茜が俺のことを好きだと言っている。本来は飛んで喜ぶべきシチュエーションだ。しかし、俺は恐怖という感情に埋め尽くされていた。俺はまだ怖いんだ。人を好きになるのが。
逃げなきゃ
捉えきれないほどの恐怖を前に俺はただただ子供ように怯えるだけで、とにかくこれから逃れたい。今はこのことしか頭なかった。
だから俺は茜の静止を振り切ら走り出した。
涙を溢す、茜を置いて。
◇
日光が目に差し込み目が覚める。
眠い目を擦りながら辺りを見回すと涼と瀧はまだ寝ていた。
昨日、ふらふらで部屋に戻ってきた俺を心配してくれた二人だが、俺が何も言わないのを察するとそっとしておいてくれた。二人の優しさが沁みると共に罪悪感が込み上げてくる。
俺は居た堪れない気持ちになり部屋を飛び出し、無意識的に浜辺に出かけた。
もしかしたら俺は心のどこかで願っていたのかもしれない。彼女に会うことを。なんでも知ってる彼女なら俺を助けてくれ、話を聞いてくれるのではないかと。
浜辺に着くと思惑通り彼女、麗華はそこに居た。
「おっはよ〜気持ちのいい朝だね。ってそんな訳にはいかないか」
「お前なら知ってるんだろ。昨日何があったのか」
「もちろん知ってるよ。私はなんでも知ってるからね。それにあたしは茜ちゃんと同じ部屋だよ?あんなに部屋で泣かれては私じゃなくたって分かるよ」
「茜が、、」
「ねぇ、なんで同情してるような表情をしてるの?傷つけたのは君だよ?」
その言葉がグサっと心に刺さる。
もう茜に涙を流させない。そう心に誓い始まった物語を自分から終わらせる羽目になってしまった。
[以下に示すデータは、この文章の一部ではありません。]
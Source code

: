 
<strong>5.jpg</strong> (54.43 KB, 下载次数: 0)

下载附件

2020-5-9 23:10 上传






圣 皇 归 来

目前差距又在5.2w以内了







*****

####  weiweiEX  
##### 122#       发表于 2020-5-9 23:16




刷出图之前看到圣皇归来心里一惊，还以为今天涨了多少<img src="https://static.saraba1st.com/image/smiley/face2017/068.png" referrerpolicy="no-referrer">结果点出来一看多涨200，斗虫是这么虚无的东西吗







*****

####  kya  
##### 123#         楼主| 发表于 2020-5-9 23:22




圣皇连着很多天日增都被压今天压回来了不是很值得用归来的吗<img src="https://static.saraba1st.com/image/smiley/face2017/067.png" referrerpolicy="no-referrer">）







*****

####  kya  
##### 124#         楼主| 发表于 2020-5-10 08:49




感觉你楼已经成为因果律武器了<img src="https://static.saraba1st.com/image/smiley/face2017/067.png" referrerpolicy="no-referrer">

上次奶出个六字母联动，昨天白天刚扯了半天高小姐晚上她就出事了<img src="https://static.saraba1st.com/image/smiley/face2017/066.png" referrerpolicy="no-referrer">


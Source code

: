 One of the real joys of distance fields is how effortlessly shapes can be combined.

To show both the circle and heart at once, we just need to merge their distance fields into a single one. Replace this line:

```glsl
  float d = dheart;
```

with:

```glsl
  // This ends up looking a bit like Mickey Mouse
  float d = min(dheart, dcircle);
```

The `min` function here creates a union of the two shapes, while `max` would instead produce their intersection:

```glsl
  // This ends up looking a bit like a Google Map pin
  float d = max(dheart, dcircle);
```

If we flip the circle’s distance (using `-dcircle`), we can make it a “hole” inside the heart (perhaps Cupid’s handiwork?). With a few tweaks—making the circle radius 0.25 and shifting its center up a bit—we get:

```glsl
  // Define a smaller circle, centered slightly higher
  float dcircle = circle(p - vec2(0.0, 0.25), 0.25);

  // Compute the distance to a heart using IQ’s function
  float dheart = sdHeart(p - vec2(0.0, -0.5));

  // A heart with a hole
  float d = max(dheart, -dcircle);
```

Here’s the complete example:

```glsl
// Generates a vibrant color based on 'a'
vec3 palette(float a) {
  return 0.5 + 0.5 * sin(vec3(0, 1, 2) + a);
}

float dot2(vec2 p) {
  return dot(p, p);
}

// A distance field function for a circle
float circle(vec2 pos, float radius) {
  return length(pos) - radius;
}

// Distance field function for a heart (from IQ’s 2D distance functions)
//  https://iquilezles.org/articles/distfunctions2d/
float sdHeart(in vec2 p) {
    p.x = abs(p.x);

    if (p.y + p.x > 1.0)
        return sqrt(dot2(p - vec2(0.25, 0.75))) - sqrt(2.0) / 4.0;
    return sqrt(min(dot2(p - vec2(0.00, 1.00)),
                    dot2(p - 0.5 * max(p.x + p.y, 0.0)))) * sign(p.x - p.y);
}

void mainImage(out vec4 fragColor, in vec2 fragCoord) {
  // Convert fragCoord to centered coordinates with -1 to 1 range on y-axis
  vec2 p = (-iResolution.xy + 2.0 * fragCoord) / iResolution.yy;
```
「君を責めてる訳じゃないんだよ。君がそうなった理由も分かってるからね。でも君は選ばなければならない。逃げることも一つの選択肢だけど、本当にそれが君のしたい選択なのかな?」
女神のように囁きかける麗華に俺の心はすでに掌握されている。
彼女には絶対に敵わない。
そのことを瞬時に理解する。
「すぐに答えを出せっているわけじゃないんだ。
答えを待って貰うことも、一つの選択だよ。私が思うに今の君に必要なものは恋、というものを知ることだと思うよ。時間をかけたって構わない。君が恐れているのはそれが得体の知れないものだからってのもあるんじゃないかな?それが自分にとってどんなものかを理解できたとき、本当の答えが出せると、私は思うよ」
喉に引っ掛かっていた骨が溶けていったようだ。
瞬間、朝日と海が目に入る。こんな絶景が目の前にあるなんて気が付いていなかった。
「欲しい言葉は貰えたかな?」
そう微笑む彼女に
「ありがとう」
心の底からそう答えると、気付けば自然と歩み出していた。
今俺がすべきことは一つだ。
もう一度、茜と話をしに行こう。